On Fri, Feb 02, 2024 at 05:34:07PM +0800, JonasZhou-oc wrote:
> In the struct address_space, there is a 32-byte gap between i_mmap
> and i_mmap_rwsem. Due to the alignment of struct address_space
> variables to 8 bytes, in certain situations, i_mmap and
> i_mmap_rwsem may end up in the same CACHE line.
>
> While running Unixbench/execl, we observe high false sharing issues
> when accessing i_mmap against i_mmap_rwsem. We move i_mmap_rwsem
> after i_private_list, ensuring a 64-byte gap between i_mmap and
> i_mmap_rwsem.

I'm confused. i_mmap_rwsem protects i_mmap. Usually you want the lock
and the thing it's protecting in the same cacheline. Why is that not
the case here?


2024-02-03 01:32:21

by Matthew Wilcox

[permalink] [raw]
Subject: Re: [PATCH] fs/address_space: move i_mmap_rwsem to mitigate a false sharing with i_mmap.

On Fri, Feb 02, 2024 at 03:03:51PM +0000, Matthew Wilcox wrote:
> On Fri, Feb 02, 2024 at 05:34:07PM +0800, JonasZhou-oc wrote:
> > In the struct address_space, there is a 32-byte gap between i_mmap
> > and i_mmap_rwsem.

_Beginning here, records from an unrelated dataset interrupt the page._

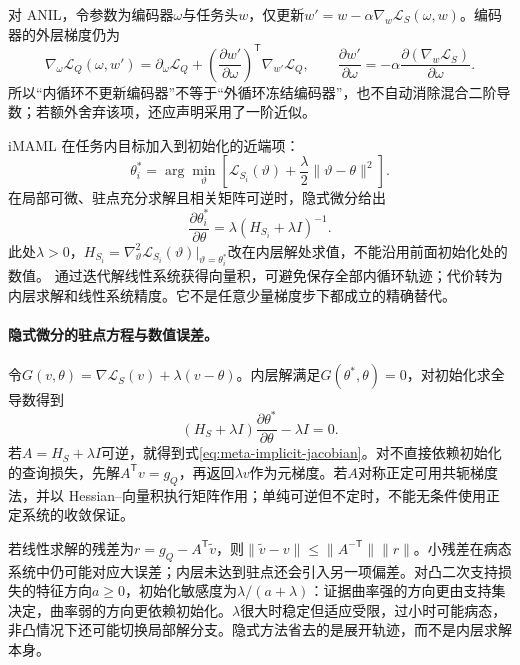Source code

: 对 ANIL，令参数为编码器$\omega$与任务头$w$，仅更新$w'=w-\alpha\nabla_w\mathcal L_S(\omega,w)$。编码器的外层梯度仍为
\begin{equation}
 \nabla_\omega\mathcal L_Q(\omega,w')
 =\partial_\omega\mathcal L_Q
 +\left(\frac{\partial w'}{\partial\omega}\right)^{\mathsf T}
 \nabla_{w'}\mathcal L_Q,\qquad
 \frac{\partial w'}{\partial\omega}
 =-\alpha\frac{\partial(\nabla_w\mathcal L_S)}{\partial\omega}.
\end{equation}
所以“内循环不更新编码器”不等于“外循环冻结编码器”，也不自动消除混合二阶导数；若额外舍弃该项，还应声明采用了一阶近似。

iMAML 在任务内目标加入到初始化的近端项\cite{rajeswaran2019imaml}：
\begin{equation}
 \theta_i^*=\arg\min_\vartheta\left[\mathcal L_{S_i}(\vartheta)
 +\frac\lambda2\|\vartheta-\theta\|^2\right].
\end{equation}
在局部可微、驻点充分求解且相关矩阵可逆时，隐式微分给出
\begin{equation}
 \frac{\partial\theta_i^*}{\partial\theta}
 =\lambda(H_{S_i}+\lambda I)^{-1}.\label{eq:meta-implicit-jacobian}
\end{equation}
此处$\lambda>0$，$H_{S_i}=\nabla_\vartheta^2\mathcal L_{S_i}(\vartheta)|_{\vartheta=\theta_i^*}$改在内层解处求值，不能沿用前面初始化处的数值。
通过迭代解线性系统获得向量积，可避免保存全部内循环轨迹；代价转为内层求解和线性系统精度。它不是任意少量梯度步下都成立的精确替代。

\paragraph{隐式微分的驻点方程与数值误差。}
令$G(v,\theta)=\nabla\mathcal L_S(v)+\lambda(v-\theta)$。内层解满足$G(\theta^*,\theta)=0$，对初始化求全导数得到
\begin{equation}
 (H_S+\lambda I)\frac{\partial\theta^*}{\partial\theta}
 -\lambda I=0.
\end{equation}
若$A=H_S+\lambda I$可逆，就得到式\eqref{eq:meta-implicit-jacobian}。对不直接依赖初始化的查询损失，先解$A^{\mathsf T}v=g_Q$，再返回$\lambda v$作为元梯度。若$A$对称正定可用共轭梯度法，并以 Hessian--向量积执行矩阵作用；单纯可逆但不定时，不能无条件使用正定系统的收敛保证。

若线性求解的残差为$r=g_Q-A^{\mathsf T}\widetilde v$，则$\|\widetilde v-v\|\leq\|A^{-\mathsf T}\|\|r\|$。小残差在病态系统中仍可能对应大误差；内层未达到驻点还会引入另一项偏差。对凸二次支持损失的特征方向$a\geq0$，初始化敏感度为$\lambda/(a+\lambda)$：证据曲率强的方向更由支持集决定，曲率弱的方向更依赖初始化。$\lambda$很大时稳定但适应受限，过小时可能病态，非凸情况下还可能切换局部解分支。隐式方法省去的是展开轨迹，而不是内层求解本身。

Due to the alignment of struct address_space
> > variables to 8 bytes, in certain situations, i_mmap and
> > i_mmap_rwsem may end up in the same CACHE line.
> >
> > While running Unixbench/execl, we observe high false sharing issues
> > when accessing i_mmap against i_mmap_rwsem. We move i_mmap_rwsem
> > after i_private_list, ensuring a 64-byte gap between i_mmap and
> > i_mmap_rwsem.
>
> I'm confused. i_mmap_rwsem protects i_mmap. Usually you want the lock
> and the thing it's protecting in the same cacheline. Why is that not
> the case here?

We actually had this seven months ago:

https://lore.kernel.org/all/[email protected]/

Unfortunately, no argumentation was forthcoming about *why* this was
the right approach. All we got was a different patch and an assertion
that it still improved performance.

We need to understand what's going on! Please don't do the same thing
as the other submitter and just assert that it does.

2024-02-05 03:22:33

by Dave Chinner

[permalink] [raw]
Subject: Re: [PATCH] fs/address_space: move i_mmap_rwsem to mitigate a false sharing with i_mmap.

On Fri, Feb 02, 2024 at 07:32:36PM +0000, Matthew Wilcox wrote:
> On Fri, Feb 02, 2024 at 03:03:51PM +0000, Matthew Wilcox wrote:
> > On Fri, Feb 02, 2024 at 05:34:07PM +0800, JonasZhou-oc wrote:
> > > In the struct address_space, there is a 32-byte gap between i_mmap
> > > and i_mmap_rwsem. Due to the alignment of struct address_space
> > > variables to 8 bytes, in certain situations, i_mmap and
> > > i_mmap_rwsem may end up in the same CACHE line.
> > >
> > > While running Unixbench/execl, we observe high false sharing issues
> > > when accessing i_mmap against i_mmap_rwsem. We move i_mmap_rwsem
> > > after i_private_list, ensuring a 64-byte gap between i_mmap and
> > > i_mmap_rwsem.
> >
> > I'm confused. i_mmap_rwsem protects i_mmap. Usually you want the lock
> > and the thing it's protecting in the same cacheline.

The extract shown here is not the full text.